-------- Provided entries --------
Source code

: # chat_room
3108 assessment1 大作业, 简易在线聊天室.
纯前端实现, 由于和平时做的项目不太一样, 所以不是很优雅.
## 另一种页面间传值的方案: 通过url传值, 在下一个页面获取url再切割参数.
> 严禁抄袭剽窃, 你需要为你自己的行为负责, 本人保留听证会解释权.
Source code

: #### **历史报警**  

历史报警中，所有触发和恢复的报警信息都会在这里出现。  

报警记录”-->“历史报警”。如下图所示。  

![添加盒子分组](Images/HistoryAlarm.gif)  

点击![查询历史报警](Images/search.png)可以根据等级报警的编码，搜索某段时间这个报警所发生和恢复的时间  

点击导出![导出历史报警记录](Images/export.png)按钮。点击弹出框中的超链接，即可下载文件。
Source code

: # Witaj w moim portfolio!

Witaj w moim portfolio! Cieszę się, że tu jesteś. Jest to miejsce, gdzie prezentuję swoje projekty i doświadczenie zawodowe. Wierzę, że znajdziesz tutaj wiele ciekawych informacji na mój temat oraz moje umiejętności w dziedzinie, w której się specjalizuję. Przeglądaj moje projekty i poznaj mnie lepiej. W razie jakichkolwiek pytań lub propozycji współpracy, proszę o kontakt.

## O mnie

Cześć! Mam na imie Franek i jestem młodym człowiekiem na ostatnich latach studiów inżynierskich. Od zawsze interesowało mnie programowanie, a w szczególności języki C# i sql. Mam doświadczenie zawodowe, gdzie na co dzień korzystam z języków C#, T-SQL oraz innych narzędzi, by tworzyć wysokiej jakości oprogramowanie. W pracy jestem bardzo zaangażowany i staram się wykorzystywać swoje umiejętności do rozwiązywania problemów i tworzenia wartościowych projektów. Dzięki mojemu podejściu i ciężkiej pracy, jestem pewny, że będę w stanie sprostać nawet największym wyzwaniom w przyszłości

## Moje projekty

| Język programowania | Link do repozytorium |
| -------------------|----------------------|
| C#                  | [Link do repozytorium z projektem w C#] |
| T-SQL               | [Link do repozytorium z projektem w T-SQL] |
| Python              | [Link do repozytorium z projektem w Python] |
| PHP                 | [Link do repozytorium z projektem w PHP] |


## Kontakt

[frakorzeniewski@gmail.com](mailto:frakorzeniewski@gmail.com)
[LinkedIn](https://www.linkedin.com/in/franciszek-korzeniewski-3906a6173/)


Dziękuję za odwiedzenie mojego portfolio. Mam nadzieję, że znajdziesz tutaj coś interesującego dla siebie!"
--------
- [Instructions to follow] Across the listing above, tally the lines that include "Images". Only the total is wanted.

- [Solution to the problem] 3